MORGAN CREEK ENERGY CORP.
(An Exploration Stage Company)

NOTES TO FINANCIAL STATEMENTS
 
MARCH 31, 2012
(Unaudited)

 
NOTE 3 – OIL AND GAS PROPERTIES (continued)


On February 1, 2010, the Company was informed by its operator that it had drilled the Nowlin #1-19 well to a depth of 8,836 feet.  After review of the drilling logs, the Company had determined that oil is not producible in the targeted Morrow A and B sand formations.  The well had been plugged and the Company wrote off the net cost of the well of $230,524 during 2010.

(d) Mississippi Prospect
Effective on August 26, 2010, the Board of Directors of the Company authorized the execution of an option agreement dated August 26, 2010 (the “Option Agreement”) with Westrock Land Corp. (“Westrock”), to purchase approximately 21,000 net acres of mineral oil and gas leases on lands located in Lamar, Jones and Forrest counties in the State of Mississippi (the “Acquired Properties”).  The Company entered into the Option Agreement with Westrock, as the mineral leaseholder, and received representations that Westrock owned all right, title and interest to all depths, including the Haynesville Shale Formation pursuant to the oil and gas leases with a minimum 75% net revenue interest.

In accordance with the terms and provisions of the Option Agreement: (i) the Company agreed to issue to Westrock an aggregate of 15,000,000 restricted shares of its common stock by November 30, 2010; (ii) Westrock granted to the Company a period to conduct due diligence to October 31, 2010; and (iii) at closing, Westrock conveyed to the Company the Acquired Properties by assignment and bill of sale and other associated documentation.

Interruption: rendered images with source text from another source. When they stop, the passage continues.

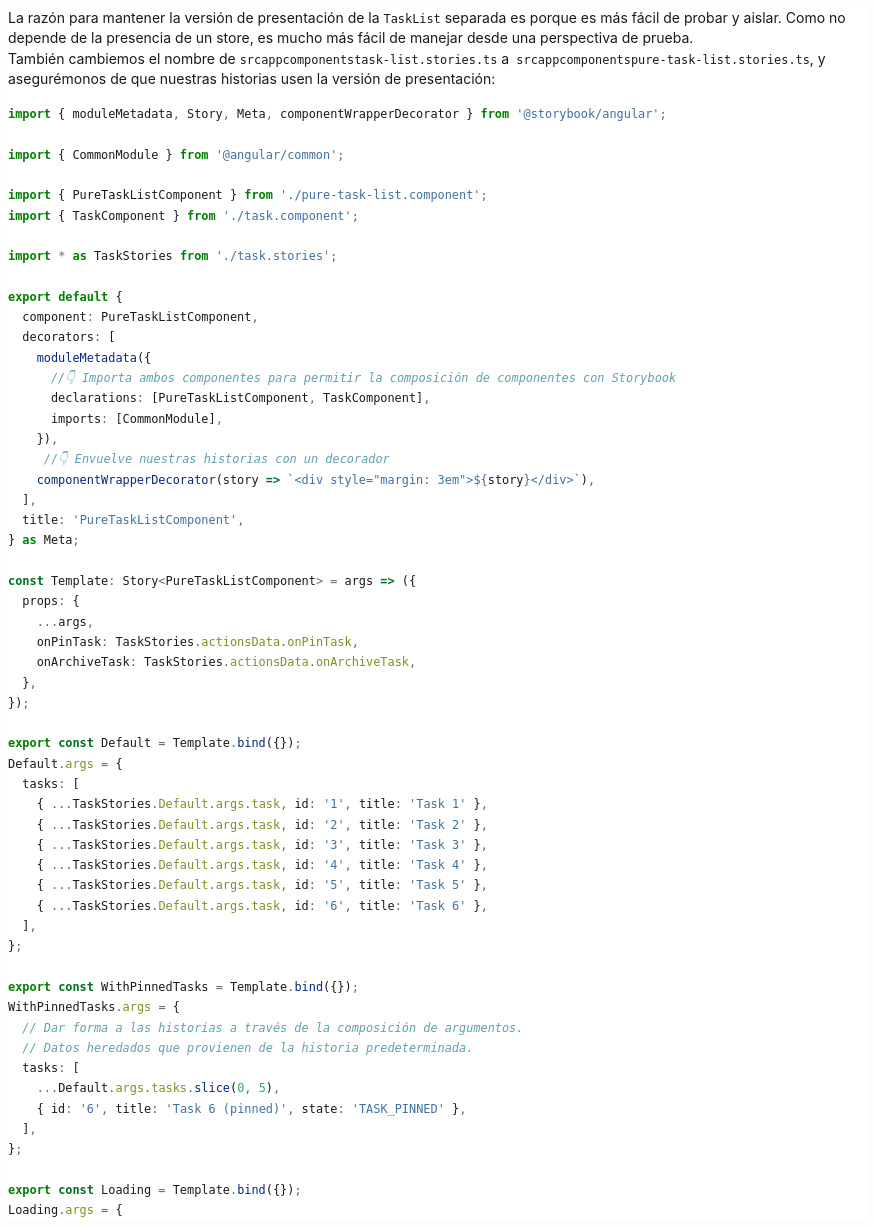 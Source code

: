 La razón para mantener la versión de presentación de la `TaskList` separada es porque es más fácil de probar y
aislar. Como no depende de la presencia de un store, es mucho más fácil de manejar desde una perspectiva de prueba.  
También cambiemos el nombre de `srcappcomponentstask-list.stories.ts` a` srcappcomponentspure-task-list.stories.ts`,
y asegurémonos de que nuestras historias usen la versión de presentación:

```ts:title=src/app/components/pure-task-list.stories.ts
import { moduleMetadata, Story, Meta, componentWrapperDecorator } from '@storybook/angular';

import { CommonModule } from '@angular/common';

import { PureTaskListComponent } from './pure-task-list.component';
import { TaskComponent } from './task.component';

import * as TaskStories from './task.stories';

export default {
  component: PureTaskListComponent,
  decorators: [
    moduleMetadata({
      //👇 Importa ambos componentes para permitir la composición de componentes con Storybook
      declarations: [PureTaskListComponent, TaskComponent],
      imports: [CommonModule],
    }),
     //👇 Envuelve nuestras historias con un decorador
    componentWrapperDecorator(story => `<div style="margin: 3em">${story}</div>`),
  ],
  title: 'PureTaskListComponent',
} as Meta;

const Template: Story<PureTaskListComponent> = args => ({
  props: {
    ...args,
    onPinTask: TaskStories.actionsData.onPinTask,
    onArchiveTask: TaskStories.actionsData.onArchiveTask,
  },
});

export const Default = Template.bind({});
Default.args = {
  tasks: [
    { ...TaskStories.Default.args.task, id: '1', title: 'Task 1' },
    { ...TaskStories.Default.args.task, id: '2', title: 'Task 2' },
    { ...TaskStories.Default.args.task, id: '3', title: 'Task 3' },
    { ...TaskStories.Default.args.task, id: '4', title: 'Task 4' },
    { ...TaskStories.Default.args.task, id: '5', title: 'Task 5' },
    { ...TaskStories.Default.args.task, id: '6', title: 'Task 6' },
  ],
};

export const WithPinnedTasks = Template.bind({});
WithPinnedTasks.args = {
  // Dar forma a las historias a través de la composición de argumentos.
  // Datos heredados que provienen de la historia predeterminada.
  tasks: [
    ...Default.args.tasks.slice(0, 5),
    { id: '6', title: 'Task 6 (pinned)', state: 'TASK_PINNED' },
  ],
};

export const Loading = Template.bind({});
Loading.args = {
```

The Company and Westrock anticipated that the closing would occur no later than November 1, 2010.

The Company completed due diligence on the Acquired Properties and issued 15,000,000 restricted common shares, with an estimated fair value of $3,000,000, to Westrock on October 21, 2010.

Due to current market conditions, the Company decided to fully impair these properties in fiscal 2011.  An impairment charge of $3,000,000 was recorded against these properties in fiscal 2011.

NOTE 4 – RELATED PARTY TRANSACTIONS

During 2010, a shareholder made advances of $94,167 which was due and owing as of December 31, 2010, which bears interest at 8% per annum and has no specific repayment terms.  During 2011, this shareholder made further advances of $80,000 and was repaid $159,167 and $5,220 in principal and interest respectively.  During the three month period ending March 31, 2012, this shareholder made further advances of $25,000. Total accrued interest was $666 leaving a total of $40,666 owing to this shareholder (December 31, 2011 - $15,302).

During the period ended December 31, 2011, the Company received an advance of $6,000 from Sono Resources., a company with certain directors in common with the Company. These advances are non-interest bearing, unsecured and without specific terms or repayment.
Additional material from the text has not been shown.